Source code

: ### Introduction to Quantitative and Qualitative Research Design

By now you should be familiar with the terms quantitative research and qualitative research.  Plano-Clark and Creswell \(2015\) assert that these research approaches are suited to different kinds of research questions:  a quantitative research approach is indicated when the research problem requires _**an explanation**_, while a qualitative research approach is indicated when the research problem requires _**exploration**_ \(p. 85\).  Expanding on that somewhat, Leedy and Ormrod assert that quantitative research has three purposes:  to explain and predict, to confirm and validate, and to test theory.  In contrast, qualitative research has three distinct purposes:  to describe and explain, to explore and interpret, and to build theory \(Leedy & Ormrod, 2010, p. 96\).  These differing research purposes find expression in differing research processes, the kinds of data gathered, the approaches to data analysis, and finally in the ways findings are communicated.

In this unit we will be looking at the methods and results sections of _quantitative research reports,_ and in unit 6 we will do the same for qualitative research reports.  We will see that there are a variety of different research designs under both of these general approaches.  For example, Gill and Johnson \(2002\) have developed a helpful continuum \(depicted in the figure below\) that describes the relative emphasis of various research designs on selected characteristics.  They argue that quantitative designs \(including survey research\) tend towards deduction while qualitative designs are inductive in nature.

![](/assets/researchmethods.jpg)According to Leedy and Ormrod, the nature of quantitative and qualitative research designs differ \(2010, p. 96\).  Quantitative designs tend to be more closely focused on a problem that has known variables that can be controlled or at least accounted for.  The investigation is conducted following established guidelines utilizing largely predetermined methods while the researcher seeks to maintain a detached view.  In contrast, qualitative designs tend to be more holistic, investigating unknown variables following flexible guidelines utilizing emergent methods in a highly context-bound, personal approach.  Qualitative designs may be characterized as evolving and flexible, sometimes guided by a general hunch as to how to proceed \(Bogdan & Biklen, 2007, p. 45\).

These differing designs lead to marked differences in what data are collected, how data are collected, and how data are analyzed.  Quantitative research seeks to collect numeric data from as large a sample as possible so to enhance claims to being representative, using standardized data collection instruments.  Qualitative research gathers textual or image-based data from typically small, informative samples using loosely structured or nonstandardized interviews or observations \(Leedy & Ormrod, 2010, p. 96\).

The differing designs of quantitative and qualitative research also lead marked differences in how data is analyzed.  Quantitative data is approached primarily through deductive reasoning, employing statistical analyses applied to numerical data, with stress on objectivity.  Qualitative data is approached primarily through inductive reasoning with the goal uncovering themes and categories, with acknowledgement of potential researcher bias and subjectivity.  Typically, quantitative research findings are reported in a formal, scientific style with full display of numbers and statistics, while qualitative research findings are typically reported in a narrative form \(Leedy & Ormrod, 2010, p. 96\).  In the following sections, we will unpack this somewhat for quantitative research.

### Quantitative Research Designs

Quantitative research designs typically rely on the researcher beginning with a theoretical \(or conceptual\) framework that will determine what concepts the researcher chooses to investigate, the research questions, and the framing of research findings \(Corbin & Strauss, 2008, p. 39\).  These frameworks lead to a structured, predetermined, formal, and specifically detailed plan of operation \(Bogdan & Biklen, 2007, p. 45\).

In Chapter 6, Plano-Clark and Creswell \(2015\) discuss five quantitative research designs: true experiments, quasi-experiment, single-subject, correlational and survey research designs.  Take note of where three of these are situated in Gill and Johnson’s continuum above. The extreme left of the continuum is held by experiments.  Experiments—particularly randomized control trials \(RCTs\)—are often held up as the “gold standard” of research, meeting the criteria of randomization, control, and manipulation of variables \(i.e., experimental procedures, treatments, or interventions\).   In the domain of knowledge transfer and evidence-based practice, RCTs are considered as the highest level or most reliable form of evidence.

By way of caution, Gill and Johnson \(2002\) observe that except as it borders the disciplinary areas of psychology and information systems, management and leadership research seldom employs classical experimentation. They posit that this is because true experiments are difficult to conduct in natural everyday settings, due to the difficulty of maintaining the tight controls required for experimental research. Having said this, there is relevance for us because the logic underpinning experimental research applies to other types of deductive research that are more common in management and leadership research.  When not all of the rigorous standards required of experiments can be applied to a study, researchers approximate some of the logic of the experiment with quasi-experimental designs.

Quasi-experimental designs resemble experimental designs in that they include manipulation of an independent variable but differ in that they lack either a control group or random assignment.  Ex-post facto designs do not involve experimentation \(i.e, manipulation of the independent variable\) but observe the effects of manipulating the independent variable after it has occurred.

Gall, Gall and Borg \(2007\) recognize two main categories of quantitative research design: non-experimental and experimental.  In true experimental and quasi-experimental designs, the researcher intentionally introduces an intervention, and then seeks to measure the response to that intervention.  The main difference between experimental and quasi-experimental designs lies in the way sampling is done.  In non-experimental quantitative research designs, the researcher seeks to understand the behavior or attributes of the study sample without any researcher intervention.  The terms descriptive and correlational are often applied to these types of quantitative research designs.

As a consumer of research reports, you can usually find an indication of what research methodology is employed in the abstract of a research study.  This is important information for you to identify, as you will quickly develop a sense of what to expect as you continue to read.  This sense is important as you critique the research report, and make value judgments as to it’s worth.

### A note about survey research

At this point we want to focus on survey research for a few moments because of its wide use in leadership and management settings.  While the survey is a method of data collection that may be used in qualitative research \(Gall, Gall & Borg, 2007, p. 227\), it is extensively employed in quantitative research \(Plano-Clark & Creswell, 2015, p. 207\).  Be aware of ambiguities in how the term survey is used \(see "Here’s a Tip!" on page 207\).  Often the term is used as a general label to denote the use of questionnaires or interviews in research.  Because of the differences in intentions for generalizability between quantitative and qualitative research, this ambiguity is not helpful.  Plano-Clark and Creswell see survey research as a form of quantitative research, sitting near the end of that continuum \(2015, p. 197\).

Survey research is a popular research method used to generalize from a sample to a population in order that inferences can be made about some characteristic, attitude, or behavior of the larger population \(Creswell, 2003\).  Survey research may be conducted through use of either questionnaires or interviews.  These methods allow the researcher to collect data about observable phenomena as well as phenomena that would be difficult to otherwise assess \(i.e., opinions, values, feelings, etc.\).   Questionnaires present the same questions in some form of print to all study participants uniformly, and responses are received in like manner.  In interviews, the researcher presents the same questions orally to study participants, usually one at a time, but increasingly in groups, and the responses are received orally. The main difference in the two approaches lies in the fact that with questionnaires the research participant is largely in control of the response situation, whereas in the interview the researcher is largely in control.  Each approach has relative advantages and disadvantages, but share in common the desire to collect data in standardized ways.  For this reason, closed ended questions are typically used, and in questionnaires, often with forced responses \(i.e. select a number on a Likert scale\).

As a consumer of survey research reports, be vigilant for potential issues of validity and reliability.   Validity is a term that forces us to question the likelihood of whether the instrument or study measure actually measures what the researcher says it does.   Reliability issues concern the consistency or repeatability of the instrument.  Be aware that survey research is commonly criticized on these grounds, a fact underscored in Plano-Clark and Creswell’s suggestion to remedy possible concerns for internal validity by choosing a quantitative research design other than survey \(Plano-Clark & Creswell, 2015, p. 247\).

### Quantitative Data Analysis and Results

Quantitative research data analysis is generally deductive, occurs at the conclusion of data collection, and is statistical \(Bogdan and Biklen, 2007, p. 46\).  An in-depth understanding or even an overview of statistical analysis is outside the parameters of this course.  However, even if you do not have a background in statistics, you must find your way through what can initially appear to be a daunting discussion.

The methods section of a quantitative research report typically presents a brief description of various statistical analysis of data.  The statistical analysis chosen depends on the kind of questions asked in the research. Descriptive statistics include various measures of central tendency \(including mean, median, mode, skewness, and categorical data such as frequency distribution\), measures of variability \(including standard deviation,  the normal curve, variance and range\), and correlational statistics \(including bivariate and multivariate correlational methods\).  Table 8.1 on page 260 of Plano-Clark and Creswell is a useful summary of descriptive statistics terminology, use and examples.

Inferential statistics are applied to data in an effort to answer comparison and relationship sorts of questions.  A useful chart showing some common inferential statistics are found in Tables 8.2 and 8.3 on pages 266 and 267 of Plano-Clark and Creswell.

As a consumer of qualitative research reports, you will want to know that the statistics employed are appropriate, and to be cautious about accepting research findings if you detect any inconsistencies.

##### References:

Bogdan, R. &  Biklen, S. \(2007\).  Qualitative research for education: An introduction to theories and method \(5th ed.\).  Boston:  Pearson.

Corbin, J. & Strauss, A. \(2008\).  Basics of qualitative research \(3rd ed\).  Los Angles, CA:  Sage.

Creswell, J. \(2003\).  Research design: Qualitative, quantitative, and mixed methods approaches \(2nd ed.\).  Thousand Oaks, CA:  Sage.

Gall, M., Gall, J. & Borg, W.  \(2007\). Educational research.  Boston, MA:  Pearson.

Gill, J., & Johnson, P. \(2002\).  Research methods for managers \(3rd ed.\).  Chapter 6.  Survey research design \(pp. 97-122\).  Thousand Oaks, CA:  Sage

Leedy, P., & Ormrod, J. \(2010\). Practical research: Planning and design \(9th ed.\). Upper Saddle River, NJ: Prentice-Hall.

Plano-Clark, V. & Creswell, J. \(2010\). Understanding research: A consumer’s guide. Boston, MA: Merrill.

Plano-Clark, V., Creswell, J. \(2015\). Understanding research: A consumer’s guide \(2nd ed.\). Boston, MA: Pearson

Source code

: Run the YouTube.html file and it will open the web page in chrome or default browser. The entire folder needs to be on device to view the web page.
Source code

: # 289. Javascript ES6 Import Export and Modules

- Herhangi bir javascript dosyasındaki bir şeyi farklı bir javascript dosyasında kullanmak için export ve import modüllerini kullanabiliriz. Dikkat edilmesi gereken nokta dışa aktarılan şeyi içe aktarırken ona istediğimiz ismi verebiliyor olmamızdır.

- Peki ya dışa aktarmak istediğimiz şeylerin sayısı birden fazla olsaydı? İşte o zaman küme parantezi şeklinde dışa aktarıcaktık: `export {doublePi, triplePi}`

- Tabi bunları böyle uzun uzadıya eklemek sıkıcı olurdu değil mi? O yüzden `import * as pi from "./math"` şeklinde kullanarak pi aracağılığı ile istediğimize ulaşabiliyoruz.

### EXERCISE INSTRUCTIONS
Start at the first line of the material. Reproduce every line exactly, ending with the line that holds "In this unit".

### SOLUTION TO THIS EXERCISE
Source code

: ### Introduction to Quantitative and Qualitative Research Design

By now you should be familiar with the terms quantitative research and qualitative research.  Plano-Clark and Creswell \(2015\) assert that these research approaches are suited to different kinds of research questions:  a quantitative research approach is indicated when the research problem requires _**an explanation**_, while a qualitative research approach is indicated when the research problem requires _**exploration**_ \(p. 85\).  Expanding on that somewhat, Leedy and Ormrod assert that quantitative research has three purposes:  to explain and predict, to confirm and validate, and to test theory.  In contrast, qualitative research has three distinct purposes:  to describe and explain, to explore and interpret, and to build theory \(Leedy & Ormrod, 2010, p. 96\).  These differing research purposes find expression in differing research processes, the kinds of data gathered, the approaches to data analysis, and finally in the ways findings are communicated.

In this unit we will be looking at the methods and results sections of _quantitative research reports,_ and in unit 6 we will do the same for qualitative research reports.  We will see that there are a variety of different research designs under both of these general approaches.  For example, Gill and Johnson \(2002\) have developed a helpful continuum \(depicted in the figure below\) that describes the relative emphasis of various research designs on selected characteristics.  They argue that quantitative designs \(including survey research\) tend towards deduction while qualitative designs are inductive in nature.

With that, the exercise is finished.